Foi assim que tudo começou, de
acordo com a história científica padrão do Big
Bang, uma teoria que tomou forma pela primeira vez na
década de 1920. A história foi aprimorada ao longo das
décadas, principalmente na década de 1980, quando muitos
cosmólogos passaram a acreditar que, em seus primeiros momentos,
o Universo passou por um breve período de expansão extraordinariamente
rápida chamado inflação, antes de se estabelecer
em uma velocidade mais baixa.
Acredita-se que esse breve período tenha sido
causado por uma forma peculiar de matéria de alta energia que
inverte a gravidade, “inflando” o tecido do Universo de
forma exponencialmente rápida e fazendo com que ele cresça
por um fator de um milhão de bilhões de bilhões
em menos de um bilionésimo de bilionésimo de bilionésimo
de bilionésimo de segundo.
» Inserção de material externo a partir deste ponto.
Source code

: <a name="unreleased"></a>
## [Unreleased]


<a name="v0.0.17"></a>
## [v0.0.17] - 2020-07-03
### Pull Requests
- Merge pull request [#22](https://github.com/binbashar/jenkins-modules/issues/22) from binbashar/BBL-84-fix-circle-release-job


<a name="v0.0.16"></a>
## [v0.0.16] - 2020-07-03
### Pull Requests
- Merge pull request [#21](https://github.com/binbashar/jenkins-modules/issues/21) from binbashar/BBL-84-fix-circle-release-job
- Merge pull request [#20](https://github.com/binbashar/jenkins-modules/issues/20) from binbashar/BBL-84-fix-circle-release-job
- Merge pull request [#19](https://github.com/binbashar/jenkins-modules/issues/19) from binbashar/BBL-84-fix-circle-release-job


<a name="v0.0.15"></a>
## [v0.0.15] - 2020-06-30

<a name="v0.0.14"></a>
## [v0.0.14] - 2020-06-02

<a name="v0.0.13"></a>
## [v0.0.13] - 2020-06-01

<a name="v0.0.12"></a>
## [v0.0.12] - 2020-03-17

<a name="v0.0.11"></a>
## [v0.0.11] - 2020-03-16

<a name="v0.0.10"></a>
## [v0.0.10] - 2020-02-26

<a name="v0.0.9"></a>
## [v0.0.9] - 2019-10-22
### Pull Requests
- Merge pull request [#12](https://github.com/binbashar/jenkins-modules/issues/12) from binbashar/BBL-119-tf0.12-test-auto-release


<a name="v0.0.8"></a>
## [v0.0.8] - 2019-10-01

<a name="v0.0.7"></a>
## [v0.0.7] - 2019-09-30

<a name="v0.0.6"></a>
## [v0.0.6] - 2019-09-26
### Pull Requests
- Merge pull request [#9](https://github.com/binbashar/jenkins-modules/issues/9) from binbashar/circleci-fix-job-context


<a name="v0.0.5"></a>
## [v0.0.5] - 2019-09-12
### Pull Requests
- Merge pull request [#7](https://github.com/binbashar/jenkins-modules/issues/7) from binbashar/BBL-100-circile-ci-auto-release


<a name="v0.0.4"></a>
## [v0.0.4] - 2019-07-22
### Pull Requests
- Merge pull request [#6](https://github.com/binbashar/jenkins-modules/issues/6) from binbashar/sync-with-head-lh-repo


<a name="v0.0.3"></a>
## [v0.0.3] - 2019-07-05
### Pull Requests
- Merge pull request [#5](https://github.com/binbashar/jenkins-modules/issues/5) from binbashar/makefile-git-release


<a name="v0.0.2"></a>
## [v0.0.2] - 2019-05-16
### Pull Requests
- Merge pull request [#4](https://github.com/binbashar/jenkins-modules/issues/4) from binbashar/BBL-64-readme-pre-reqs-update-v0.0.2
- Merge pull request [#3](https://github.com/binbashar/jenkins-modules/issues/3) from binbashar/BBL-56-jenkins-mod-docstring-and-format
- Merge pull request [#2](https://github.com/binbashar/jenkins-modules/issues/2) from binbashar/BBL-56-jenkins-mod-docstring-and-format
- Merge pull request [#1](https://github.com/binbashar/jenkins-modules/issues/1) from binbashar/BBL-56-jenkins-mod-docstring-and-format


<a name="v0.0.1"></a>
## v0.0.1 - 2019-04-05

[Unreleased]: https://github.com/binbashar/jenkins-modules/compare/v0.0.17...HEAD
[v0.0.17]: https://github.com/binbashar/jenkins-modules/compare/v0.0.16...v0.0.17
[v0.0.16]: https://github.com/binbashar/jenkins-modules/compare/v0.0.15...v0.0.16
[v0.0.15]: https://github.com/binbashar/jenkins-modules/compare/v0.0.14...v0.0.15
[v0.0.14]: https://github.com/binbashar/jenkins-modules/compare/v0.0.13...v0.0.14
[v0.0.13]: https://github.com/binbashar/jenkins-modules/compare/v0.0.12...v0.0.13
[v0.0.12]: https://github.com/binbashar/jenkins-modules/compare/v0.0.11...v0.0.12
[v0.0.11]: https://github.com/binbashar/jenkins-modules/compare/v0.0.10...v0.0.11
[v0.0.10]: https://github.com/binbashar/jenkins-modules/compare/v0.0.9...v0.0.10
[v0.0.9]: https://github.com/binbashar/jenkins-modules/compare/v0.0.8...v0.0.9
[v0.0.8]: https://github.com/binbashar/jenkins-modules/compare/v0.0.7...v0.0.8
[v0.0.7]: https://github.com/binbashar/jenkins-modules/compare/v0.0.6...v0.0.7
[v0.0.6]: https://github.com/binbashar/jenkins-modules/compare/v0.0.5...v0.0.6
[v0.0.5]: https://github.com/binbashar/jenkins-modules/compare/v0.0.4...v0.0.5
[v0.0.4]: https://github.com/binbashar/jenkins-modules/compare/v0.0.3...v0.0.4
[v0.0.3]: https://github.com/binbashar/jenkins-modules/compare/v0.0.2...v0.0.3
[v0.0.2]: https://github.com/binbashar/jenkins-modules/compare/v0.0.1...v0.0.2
A inflação explica por
que o Universo parece ser tão suave e homogêneo quando
os astrônomos o examinam em grandes escalas.
Mas se a inflação é responsável
por tudo o que pode ser visto hoje, isso levanta a questão: O
que, se é que houve algo, veio antes?
Ainda não foi desenvolvido nenhum experimento
que possa observar o que aconteceu antes da inflação.
Entretanto, os matemáticos podem esboçar alguns cenários
possíveis. A estratégia é aplicar a teoria geral
da relatividade de Einstein - uma teoria que equipara a gravidade à
curvatura do espaço-tempo - o mais longe possível no tempo.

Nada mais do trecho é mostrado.